Americans dumped 262 million tonnes of municipal trash into landfills in 2012, according to a new study published recently in Nature Climate Change. That's more than double the EPA estimate for that same year.
“That’s metric tonnes,” says engineer Jon Powell, an author on the study, “If we're thinking US short tons, it's about 289 million tons.”
Powell tallied up his numbers on trash using census data, Department of Commerce data and other business activity information. He also set out to estimate the amount of methane — a noxious greenhouse gas — generated by Americans’ waste.
Stinky trash decomposing in landfills is full of organic material being broken down by bacteria. This decomposition creates methane. The EPA requires landfills of a certain size to put in engineered systems to capture and destroy the methane. However, according to Powell, the systems aren’t always performing as well as they could.
“That difference that we found between sites that are closed and sites that are open was about 17 percentage points. So essentially what that number tells us is that there's some extra room for us to improve the way that we're collecting gas at our open sites,” Powell says, adding, “Let's say a site is generating 2,000 cubic feet of landfill gas every minute. If we're only collecting … 50 percent, we're leaving about 2.5 megawatts of electricity equivalents really on the table.”

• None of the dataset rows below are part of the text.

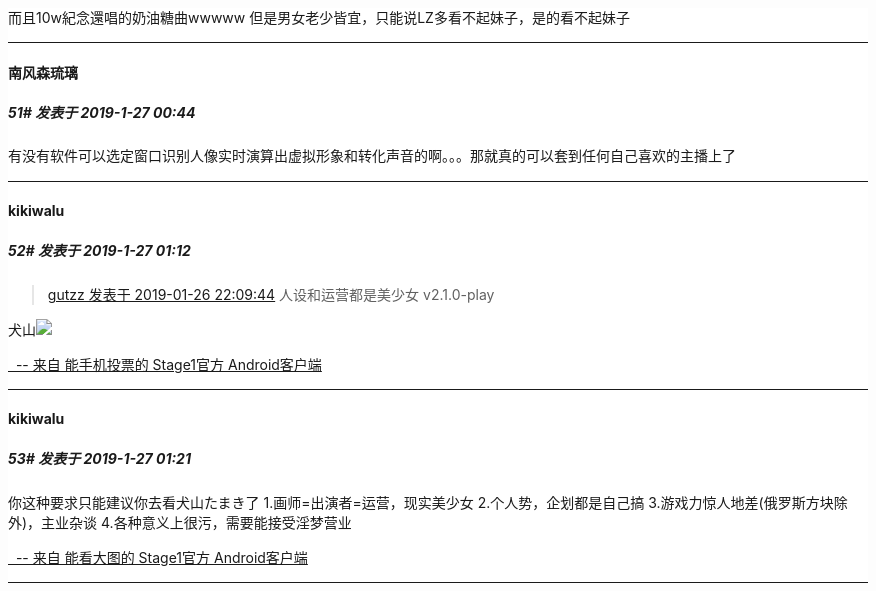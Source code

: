 
而且10w紀念還唱的奶油糖曲wwwww</blockquote>
但是男女老少皆宜，只能说LZ多看不起妹子，是的看不起妹子







-----

####  南风森琉璃  
##### 51#       发表于 2019-1-27 00:44




有没有软件可以选定窗口识别人像实时演算出虚拟形象和转化声音的啊。。。那就真的可以套到任何自己喜欢的主播上了







-----

####  kikiwalu  
##### 52#       发表于 2019-1-27 01:12



<blockquote><a href="httphttps://bbs.saraba1st.com/2b/forum.php?mod=redirect&amp;goto=findpost&amp;pid=42399281&amp;ptid=1806798" target="_blank">gutzz 发表于 2019-01-26 22:09:44</a>
人设和运营都是美少女 v2.1.0-play</blockquote>犬山<img src="https://static.saraba1st.com/image/smiley/face2017/053.png" referrerpolicy="no-referrer">

[  -- 来自 能手机投票的 Stage1官方 Android客户端](https://www.coolapk.com/apk/140634)







-----

####  kikiwalu  
##### 53#       发表于 2019-1-27 01:21




你这种要求只能建议你去看犬山たまき了
1.画师=出演者=运营，现实美少女
2.个人势，企划都是自己搞
3.游戏力惊人地差(俄罗斯方块除外)，主业杂谈
4.各种意义上很污，需要能接受淫梦营业

[  -- 来自 能看大图的 Stage1官方 Android客户端](https://www.coolapk.com/apk/140634)







-----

Landfills get a bad rap, but Robin Nagle from the New York City Department of Sanitation, and author of the book “Picking Up,” says landfills should be more celebrated.
“If we still had open dumps, cities would be very difficult places to live,” Nagle says. “[The invention of landfills] was a revolutionary change, although not one that's generally celebrated. Although it should be.”
A little known fact of American’s relationship with trash, is how many of our cities are built on top of landfill.
“We built a lot of [New York] city on top of garbage. Quite literally. Approximately 20 percent of the larger metropolitan region is built on fill,” Nagle says, adding, “[That's] fully 33 percent of Manhattan south of 14th Street. So we're walking on trash pretty much every day.”
“Sanitation is, in my very strongly argued opinion, the most important uniformed force on the streets of the city,” Nagle adds. “If sanitation is not there, we don't really have a city that we can live in.”
This article is based on an interview that aired on PRI's Science Friday with Ira Flatow.